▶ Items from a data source
· · ·

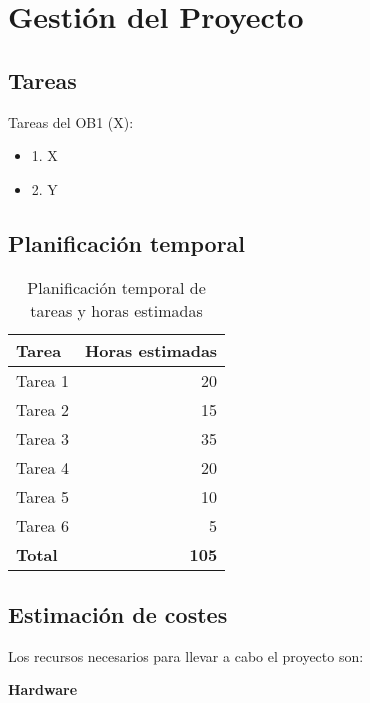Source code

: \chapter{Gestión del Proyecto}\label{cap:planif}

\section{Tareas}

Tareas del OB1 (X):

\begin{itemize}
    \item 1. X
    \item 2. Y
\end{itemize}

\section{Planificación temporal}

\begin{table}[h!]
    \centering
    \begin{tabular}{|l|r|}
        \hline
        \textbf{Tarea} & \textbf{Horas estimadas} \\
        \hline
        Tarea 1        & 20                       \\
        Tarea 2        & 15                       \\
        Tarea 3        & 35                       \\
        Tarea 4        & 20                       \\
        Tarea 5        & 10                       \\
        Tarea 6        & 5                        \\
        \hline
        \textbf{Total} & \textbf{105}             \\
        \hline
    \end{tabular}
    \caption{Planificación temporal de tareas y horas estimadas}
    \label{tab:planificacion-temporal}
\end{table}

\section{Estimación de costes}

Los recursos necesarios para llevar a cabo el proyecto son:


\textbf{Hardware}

· · ·

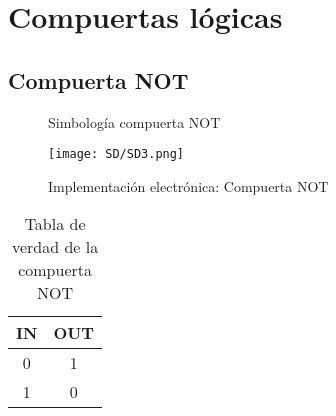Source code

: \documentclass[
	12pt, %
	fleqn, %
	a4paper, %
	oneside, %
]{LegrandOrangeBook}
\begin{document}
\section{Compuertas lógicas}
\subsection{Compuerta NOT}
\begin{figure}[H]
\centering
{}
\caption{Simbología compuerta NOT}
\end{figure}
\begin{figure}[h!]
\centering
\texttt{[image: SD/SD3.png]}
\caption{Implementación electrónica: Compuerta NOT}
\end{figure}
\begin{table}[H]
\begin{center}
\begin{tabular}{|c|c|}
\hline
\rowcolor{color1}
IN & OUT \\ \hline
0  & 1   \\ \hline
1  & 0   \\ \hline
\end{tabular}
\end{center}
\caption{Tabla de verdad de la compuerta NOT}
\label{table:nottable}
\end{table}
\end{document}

· · ·

▶ WHAT THE TASK ASKS
Copy from the entries above each line in which the string "temporal" can be found.

▶ OUTPUT OF THE EXERCISE
\section{Planificación temporal}
    \caption{Planificación temporal de tareas y horas estimadas}
    \label{tab:planificacion-temporal}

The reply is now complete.